§ Records provided
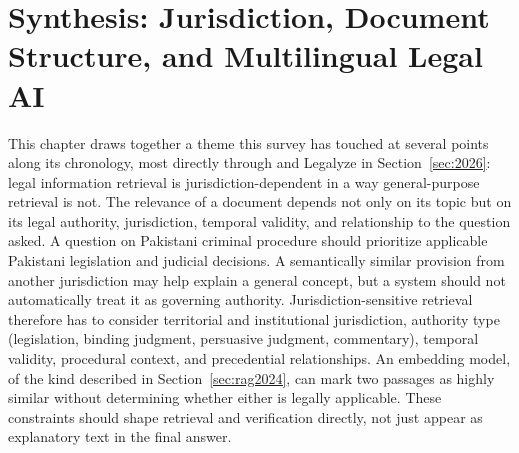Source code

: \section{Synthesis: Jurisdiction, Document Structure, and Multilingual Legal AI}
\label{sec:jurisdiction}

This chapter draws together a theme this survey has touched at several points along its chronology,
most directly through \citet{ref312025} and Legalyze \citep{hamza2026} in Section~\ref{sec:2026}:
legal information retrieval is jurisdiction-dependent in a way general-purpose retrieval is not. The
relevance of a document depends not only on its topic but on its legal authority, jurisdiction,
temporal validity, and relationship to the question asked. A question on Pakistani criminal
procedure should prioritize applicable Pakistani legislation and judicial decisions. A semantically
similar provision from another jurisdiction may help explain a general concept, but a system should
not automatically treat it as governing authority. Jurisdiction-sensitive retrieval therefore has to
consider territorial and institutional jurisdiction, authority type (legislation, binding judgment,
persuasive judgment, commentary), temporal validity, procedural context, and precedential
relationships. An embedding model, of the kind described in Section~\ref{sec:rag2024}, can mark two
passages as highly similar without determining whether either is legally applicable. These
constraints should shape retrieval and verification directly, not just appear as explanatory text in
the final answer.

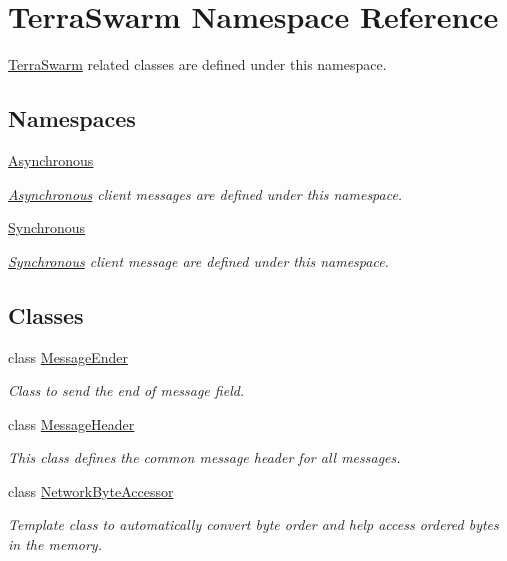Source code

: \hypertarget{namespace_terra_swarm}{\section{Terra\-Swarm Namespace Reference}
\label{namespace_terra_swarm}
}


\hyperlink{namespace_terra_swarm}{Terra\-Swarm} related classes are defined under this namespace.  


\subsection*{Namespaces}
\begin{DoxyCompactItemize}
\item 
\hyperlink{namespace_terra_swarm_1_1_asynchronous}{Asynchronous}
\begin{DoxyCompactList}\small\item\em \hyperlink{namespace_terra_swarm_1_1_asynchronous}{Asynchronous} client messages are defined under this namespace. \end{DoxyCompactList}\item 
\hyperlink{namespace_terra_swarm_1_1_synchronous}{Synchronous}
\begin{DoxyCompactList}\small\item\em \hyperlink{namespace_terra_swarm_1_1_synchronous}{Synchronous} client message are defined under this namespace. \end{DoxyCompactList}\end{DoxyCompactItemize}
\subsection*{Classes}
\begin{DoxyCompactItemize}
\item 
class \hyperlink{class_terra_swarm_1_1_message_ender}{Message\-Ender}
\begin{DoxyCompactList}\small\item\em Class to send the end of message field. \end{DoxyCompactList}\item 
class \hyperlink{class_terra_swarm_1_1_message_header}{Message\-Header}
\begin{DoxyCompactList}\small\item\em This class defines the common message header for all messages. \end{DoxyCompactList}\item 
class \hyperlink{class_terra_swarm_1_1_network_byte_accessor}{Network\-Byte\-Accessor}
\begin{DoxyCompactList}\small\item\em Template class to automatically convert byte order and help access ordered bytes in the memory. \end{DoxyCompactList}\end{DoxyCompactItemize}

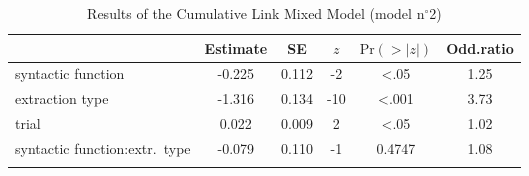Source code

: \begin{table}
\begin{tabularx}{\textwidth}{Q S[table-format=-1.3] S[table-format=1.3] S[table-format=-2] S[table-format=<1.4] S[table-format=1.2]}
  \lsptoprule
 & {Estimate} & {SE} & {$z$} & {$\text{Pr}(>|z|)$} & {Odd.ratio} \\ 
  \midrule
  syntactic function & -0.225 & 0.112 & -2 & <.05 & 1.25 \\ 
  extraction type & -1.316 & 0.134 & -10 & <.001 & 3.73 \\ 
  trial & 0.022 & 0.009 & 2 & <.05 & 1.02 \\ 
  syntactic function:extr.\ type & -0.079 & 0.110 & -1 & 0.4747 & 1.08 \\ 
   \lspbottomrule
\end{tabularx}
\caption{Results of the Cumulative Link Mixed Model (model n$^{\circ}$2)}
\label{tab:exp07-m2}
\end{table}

* * *

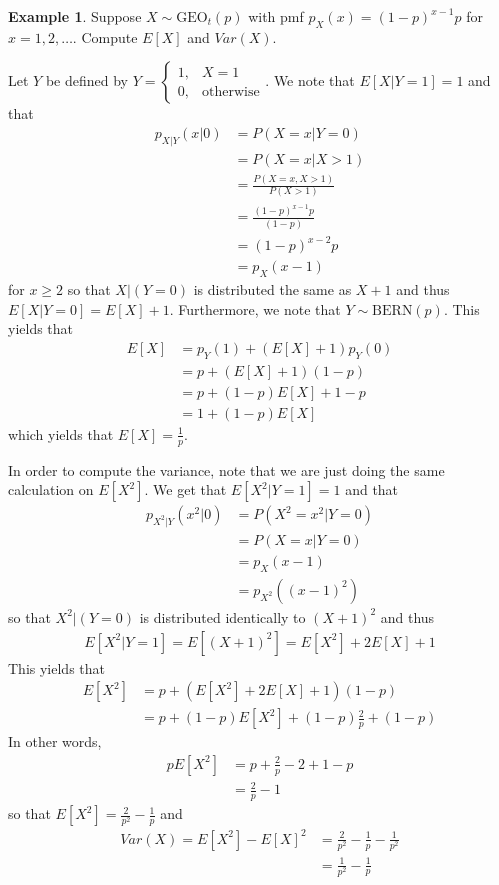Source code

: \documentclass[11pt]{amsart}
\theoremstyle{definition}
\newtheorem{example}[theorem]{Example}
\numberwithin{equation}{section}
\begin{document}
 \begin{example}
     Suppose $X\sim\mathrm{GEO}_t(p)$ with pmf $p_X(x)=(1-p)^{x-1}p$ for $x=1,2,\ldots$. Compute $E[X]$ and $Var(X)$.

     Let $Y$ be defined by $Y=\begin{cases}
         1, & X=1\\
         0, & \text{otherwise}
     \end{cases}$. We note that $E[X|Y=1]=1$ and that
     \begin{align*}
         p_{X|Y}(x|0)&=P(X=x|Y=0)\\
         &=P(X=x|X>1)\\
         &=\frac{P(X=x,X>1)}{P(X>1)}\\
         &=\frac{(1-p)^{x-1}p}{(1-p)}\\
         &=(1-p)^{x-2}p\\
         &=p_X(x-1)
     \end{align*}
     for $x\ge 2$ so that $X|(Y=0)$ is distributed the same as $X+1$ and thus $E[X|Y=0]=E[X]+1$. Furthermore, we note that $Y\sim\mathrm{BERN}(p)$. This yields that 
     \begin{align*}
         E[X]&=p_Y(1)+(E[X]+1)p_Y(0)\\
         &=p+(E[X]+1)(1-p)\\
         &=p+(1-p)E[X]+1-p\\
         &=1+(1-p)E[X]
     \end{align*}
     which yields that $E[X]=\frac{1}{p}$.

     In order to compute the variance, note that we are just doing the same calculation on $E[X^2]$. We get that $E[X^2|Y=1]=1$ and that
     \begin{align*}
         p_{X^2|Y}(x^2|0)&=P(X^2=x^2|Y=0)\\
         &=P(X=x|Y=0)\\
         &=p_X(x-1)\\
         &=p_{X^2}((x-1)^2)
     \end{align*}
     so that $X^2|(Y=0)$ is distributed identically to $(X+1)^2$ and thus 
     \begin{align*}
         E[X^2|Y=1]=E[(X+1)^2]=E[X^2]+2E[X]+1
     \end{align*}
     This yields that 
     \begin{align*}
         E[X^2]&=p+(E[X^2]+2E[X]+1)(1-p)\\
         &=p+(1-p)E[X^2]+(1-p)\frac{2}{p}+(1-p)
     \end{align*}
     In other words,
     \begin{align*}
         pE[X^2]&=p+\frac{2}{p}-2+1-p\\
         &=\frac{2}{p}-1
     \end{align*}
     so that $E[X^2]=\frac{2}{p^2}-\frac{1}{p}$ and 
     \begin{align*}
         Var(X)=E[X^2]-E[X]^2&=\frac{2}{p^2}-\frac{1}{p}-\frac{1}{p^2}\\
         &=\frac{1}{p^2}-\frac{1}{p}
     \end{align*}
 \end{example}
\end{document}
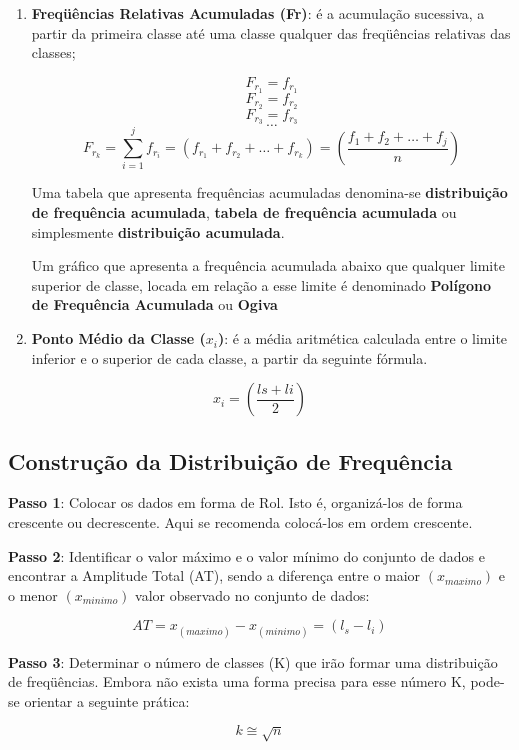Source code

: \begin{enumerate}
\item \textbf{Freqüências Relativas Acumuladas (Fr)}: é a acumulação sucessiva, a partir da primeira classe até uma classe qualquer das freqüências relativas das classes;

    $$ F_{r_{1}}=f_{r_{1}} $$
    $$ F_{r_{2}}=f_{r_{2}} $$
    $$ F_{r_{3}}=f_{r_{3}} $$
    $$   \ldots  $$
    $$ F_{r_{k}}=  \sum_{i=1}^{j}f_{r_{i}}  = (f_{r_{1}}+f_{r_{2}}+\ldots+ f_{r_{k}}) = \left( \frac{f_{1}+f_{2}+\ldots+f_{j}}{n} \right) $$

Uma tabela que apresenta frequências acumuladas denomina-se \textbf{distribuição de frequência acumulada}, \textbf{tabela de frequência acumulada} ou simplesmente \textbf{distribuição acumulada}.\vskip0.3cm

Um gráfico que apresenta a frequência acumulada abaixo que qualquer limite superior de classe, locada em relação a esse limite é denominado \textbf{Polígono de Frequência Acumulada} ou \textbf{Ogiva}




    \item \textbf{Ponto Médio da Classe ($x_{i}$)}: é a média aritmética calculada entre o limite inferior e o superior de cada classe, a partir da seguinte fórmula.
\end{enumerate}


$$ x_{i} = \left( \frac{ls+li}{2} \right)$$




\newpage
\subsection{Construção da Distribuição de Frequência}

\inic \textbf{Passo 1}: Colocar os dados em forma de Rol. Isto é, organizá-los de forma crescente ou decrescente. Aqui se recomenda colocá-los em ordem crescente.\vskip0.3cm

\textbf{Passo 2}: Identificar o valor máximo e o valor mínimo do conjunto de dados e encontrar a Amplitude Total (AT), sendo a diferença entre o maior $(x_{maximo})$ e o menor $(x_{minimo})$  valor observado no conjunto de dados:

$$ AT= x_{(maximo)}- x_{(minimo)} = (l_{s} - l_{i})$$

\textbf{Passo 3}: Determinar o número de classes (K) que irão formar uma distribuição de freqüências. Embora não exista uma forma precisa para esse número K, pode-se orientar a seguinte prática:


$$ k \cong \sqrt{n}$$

§ Your instructions
Please give back, exactly as it stands above, the stretch from the line with "This chapter draws" through the line with "temporal validity, and", and no line outside it.

§ Answer section
This chapter draws together a theme this survey has touched at several points along its chronology,
most directly through \citet{ref312025} and Legalyze \citep{hamza2026} in Section~\ref{sec:2026}:
legal information retrieval is jurisdiction-dependent in a way general-purpose retrieval is not. The
relevance of a document depends not only on its topic but on its legal authority, jurisdiction,
temporal validity, and relationship to the question asked. A question on Pakistani criminal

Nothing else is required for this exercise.